Proposed pharmacy draws controversy
Resident says 'This is not a relocation, it's an invasion.'
A proposal to expand and relocate a Pharmaprix pharmacy in Montreal West has some residents worried because they say the size of the new store will conflict with the city's small-town appeal.
The company's plan came before the city's Planning Advisory Committee on Wednesday night. The proposal calls for a 950 square metre store on two floors to be built on Westminster Avenue.
Pharmacist Carole Budning says Pharmaprix has approached her, offering to purchase her business and inviting her to run their new franchise. She says she's not interested.
"This is not something I want to do at this time. I've molded my business, I've been here, I've tweaked it to be exactly where I want to be," said Budning.
Budning says she is not afraid of competition, but she thinks the new Pharmaprix will cause more traffic and doesn't fit the character of the neighbourhood.
"You don't relocate to something ten times the size," said Budning. "This is not a relocation, this is an invasion."

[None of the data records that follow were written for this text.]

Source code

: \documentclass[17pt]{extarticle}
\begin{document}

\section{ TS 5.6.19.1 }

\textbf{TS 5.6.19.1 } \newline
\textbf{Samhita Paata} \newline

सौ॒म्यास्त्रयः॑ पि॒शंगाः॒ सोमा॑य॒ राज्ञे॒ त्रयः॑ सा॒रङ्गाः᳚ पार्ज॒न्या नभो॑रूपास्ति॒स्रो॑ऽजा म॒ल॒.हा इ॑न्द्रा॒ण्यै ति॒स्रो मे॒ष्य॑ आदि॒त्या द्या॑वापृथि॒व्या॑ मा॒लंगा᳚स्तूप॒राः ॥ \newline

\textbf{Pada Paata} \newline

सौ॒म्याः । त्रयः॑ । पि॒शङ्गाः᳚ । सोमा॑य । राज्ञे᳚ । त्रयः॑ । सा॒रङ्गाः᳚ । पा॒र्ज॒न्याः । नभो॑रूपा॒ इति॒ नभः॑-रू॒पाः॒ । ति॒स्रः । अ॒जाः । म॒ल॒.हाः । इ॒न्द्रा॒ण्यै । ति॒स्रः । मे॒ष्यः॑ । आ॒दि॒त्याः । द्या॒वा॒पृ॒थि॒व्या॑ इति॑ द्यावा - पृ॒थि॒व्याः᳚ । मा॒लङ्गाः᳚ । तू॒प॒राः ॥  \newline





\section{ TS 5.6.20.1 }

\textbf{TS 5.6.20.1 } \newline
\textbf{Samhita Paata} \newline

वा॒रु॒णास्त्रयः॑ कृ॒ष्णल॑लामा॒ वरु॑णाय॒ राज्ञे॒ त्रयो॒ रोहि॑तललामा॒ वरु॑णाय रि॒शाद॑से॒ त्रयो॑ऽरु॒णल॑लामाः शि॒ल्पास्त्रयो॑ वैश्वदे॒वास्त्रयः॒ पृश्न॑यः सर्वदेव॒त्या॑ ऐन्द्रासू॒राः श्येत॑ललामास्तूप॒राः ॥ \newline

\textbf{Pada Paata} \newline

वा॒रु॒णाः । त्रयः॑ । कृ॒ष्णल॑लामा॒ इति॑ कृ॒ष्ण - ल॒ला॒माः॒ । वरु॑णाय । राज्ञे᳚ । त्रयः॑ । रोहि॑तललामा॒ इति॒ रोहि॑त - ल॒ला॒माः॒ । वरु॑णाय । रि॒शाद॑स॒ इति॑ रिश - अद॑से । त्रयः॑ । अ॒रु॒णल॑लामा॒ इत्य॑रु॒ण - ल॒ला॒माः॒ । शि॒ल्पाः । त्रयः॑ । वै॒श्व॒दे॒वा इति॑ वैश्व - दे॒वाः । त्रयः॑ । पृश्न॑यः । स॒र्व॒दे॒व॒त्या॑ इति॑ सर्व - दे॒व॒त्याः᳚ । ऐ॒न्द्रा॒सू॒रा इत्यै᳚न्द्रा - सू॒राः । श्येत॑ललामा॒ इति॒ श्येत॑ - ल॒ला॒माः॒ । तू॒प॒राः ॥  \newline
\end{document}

Montreal West Mayor Beny Masella supports the project. He says the new store will bring his city close to $80,000 a year in tax revenue and can easily be integrated into the neighbourhood.

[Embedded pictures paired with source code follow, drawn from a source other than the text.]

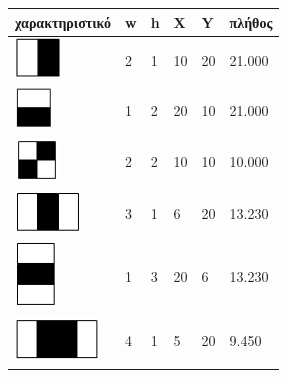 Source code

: \begin{table}[htbp]
  \centering
    \begin{tabular}{ | l | l | l | l | l | l | }
    \hline
        χαρακτηριστικό  & w & h  & X  & Y & πλήθος \\ \hline
    \hline
        \hspace{27pt}\includegraphics[width=0.4\maxwidth]{../figures/h1.png}
        & 2 & 1 & 10 & 20 & 21.000 \\
    \hline
        \hspace{27pt}\includegraphics[width=0.4\maxwidth]{../figures/h2.png}
        & 1 & 2 & 20 & 10 & 21.000 \\
    \hline
        \hspace{27pt}\includegraphics[width=0.4\maxwidth]{../figures/h3.png}
        & 2 & 2 & 10 & 10  & 10.000\\
    \hline
        \hspace{23pt}\includegraphics[width=0.4\maxwidth]{../figures/h4.png}
        & 3 & 1 & 6 & 20 & 13.230 \\
    \hline
        \hspace{26pt}\includegraphics[width=0.4\maxwidth]{../figures/h5.png}
        & 1 & 3 & 20 & 6 & 13.230 \\
    \hline
        \hspace{18pt}\includegraphics[width=0.4\maxwidth]{../figures/h6.png}
        & 4 & 1 & 5 & 20 & 9.450\\

\end{tabular}
\end{table}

"They keep calling it a big box store. I have a real problem with that," he said. "They're not selling big boxes. It's a pharmacy."
Masella has been criticized by residents for having two possible conflicts of interest in the matter. First, the mayor is a pharmacist himself and owns a store a few blocks away from the intended location. He doesn't see that as a factor.
"I'm not talking to you as pharmacist, I'm talking as the mayor of Montreal West," said Masella. "I have to do what is right for the town."
But it also bothers residents that the head of Montreal West's Planning Advisory Committee, city councillor Dino Mazzone, served as chief legal council for Pharmaprix until 2007.
An official town hall meeting to discuss the new store will take place on Monday, and it's likely to draw many opponents from the community.
Pamela Ungar moved to Montreal West 16 years ago to raise a family. She says people live there for the small neighborhood and small stores.
"If we wanted to go to big box stores we could go to Decarie, I could go to Cavendish Mall," said Ungar. "This is why we live here."